The great “We were here!” message to the universe.

I can’t help but imagine the universe replying. “Who cares?” 

17- Moon Father

I never investigated to see if what my mother said about my father was true. I was so busy getting ready for the trip that it didn’t occur to me until I was halfway to the moon and the communication between me and the planet were cut. Isn’t that always the way?

It is not like I could trust my mother. A story about a broken marriage and a dead ex certainly makes a person feel some sympathy. I’m sure most people would have been moved by her story. I gave her money, because it is what I do with most.

But maybe he didn’t die?
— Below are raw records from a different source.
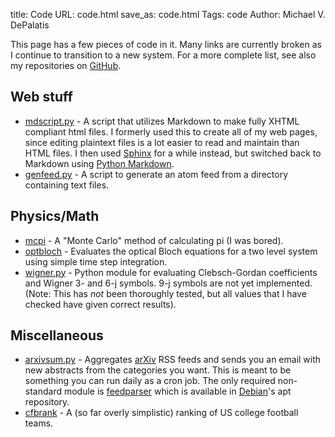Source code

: title: Code
URL: code.html
save_as: code.html
Tags: code
Author: Michael V. DePalatis

This page has a few pieces of code in it. Many links are currently
broken as I continue to transition to a new system. For a more
complete list, see also my repositories on [GitHub][].

[GitHub]: https://github.com/mivade

Web stuff
---------

* [mdscript.py][] - A script that utilizes Markdown to make fully
  XHTML compliant html files. I formerly used this to create all of my
  web pages, since editing plaintext files is a lot easier to read and
  maintain than HTML files. I then used [Sphinx][] for a while
  instead, but switched back to Markdown using [Python Markdown][].
* [genfeed.py][] - A script to generate an atom feed from a directory
  containing text files.

[mdscript.py]: code/mdscript.py
[Sphinx]: http://sphinx-doc.org/
[Python Markdown]: http://pythonhosted.org/Markdown/
[genfeed.py]: code/genfeed.py

Physics/Math
------------

* [mcpi][] - A "Monte Carlo" method of calculating pi (I was bored).
* [optbloch][] - Evaluates the optical Bloch equations for a two level
  system using simple time step integration.
* [wigner.py][] - Python module for evaluating Clebsch-Gordan
  coefficients and Wigner 3- and 6-j symbols. 9-j symbols are not yet
  implemented. (Note: This has *not* been thoroughly tested, but all
  values that I have checked have given correct results).

[mcpi]: /code/mcpi.cpp
[optbloch]: /code/optbloch.cpp
[wigner.py]: /code/wigner.py

Miscellaneous
-------------

* [arxivsum.py][] - Aggregates [arXiv][] RSS feeds and sends you an
  email with new abstracts from the categories you want. This is meant
  to be something you can run daily as a cron job. The only required
  non-standard module is [feedparser][] which is available in
  [Debian][]'s apt repository.
* [cfbrank][] - A (so far overly simplistic) ranking of US college
  football teams.

[arxivsum.py]: /code/arxivsum.py
[arXiv]: http://www.arxiv.org
[feedparser]: http://www.feedparser.org/
[Debian]: http://www.debian.org
[cfbrank]: https://github.com/mivade/cfbrank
Maybe I would have found him, living in some small apartment on a dirty street with the screams echoing up from the pavement? Or maybe he would be living in one of the desert tent villages that the poor end up at, working the hard ground for some food? I don’t know where to imagine him because I really don’t have very many memories of him. I remember her hand on his arm. His arm looked scarred. He had a tattoo on it. I remember the words on it because it never made sense to me: “Always Strive for the Better.”

Maybe it is better to imagine him on that hotel floor, with the remaining pills he couldn’t take scattered around the floor by his body, marking his outline. And there is the note fallen, by the tip of his finger, a nail only softly gracing it. My name on the note.

No.

No, I do not like leaving him there. I can’t say why, but I am curious, and I want something more for him.

I know what I will do. I will use my imagination and bring his body here. It is easy in the silence and isolation of my habitat. I can simply close my eyes… and when I open them, there will be his corpse.

One. Two. Three.

He is lying in the middle of the ground of my Moon habitat. It is like he is sleeping with his eyes open. He is in a white short sleeves’ shirt (there is the tattoo) and a pair of jeans. His hair looks good, considering that he is lying on the ground and dead. I know it was years after I saw him last, but he still hadn’t gone gray, his hair is a deep black. There is no smell.

I have decided to put down my journal and write the rest in the air as I walk around him, slowly. I speak as I write each word, almost like I am giving dictation to myself.

That is him. I am studying the man who once gave me life and now decided to end his. He looks to be my height. I need to make sure.

I lie down next to him and try to strike the same pose as his empty body. One leg bent over the other. The head at an angle and the right hand reaching out. He is breathless, not able to take in the oxygen of my habitat with its refreshing hint of lemon and mint.

Yes, we are about the same size. I slowly get up, which is not easy to do with heavy slippers.

I need to be closer. I lean over his dead body, looking into his empty eyes.

I am so close my breath graces his skin.

I am going to allow his body to stay here on the floor for a while.

Hello, father, hello. Welcome to my Moon. Do you hear me whispering to you?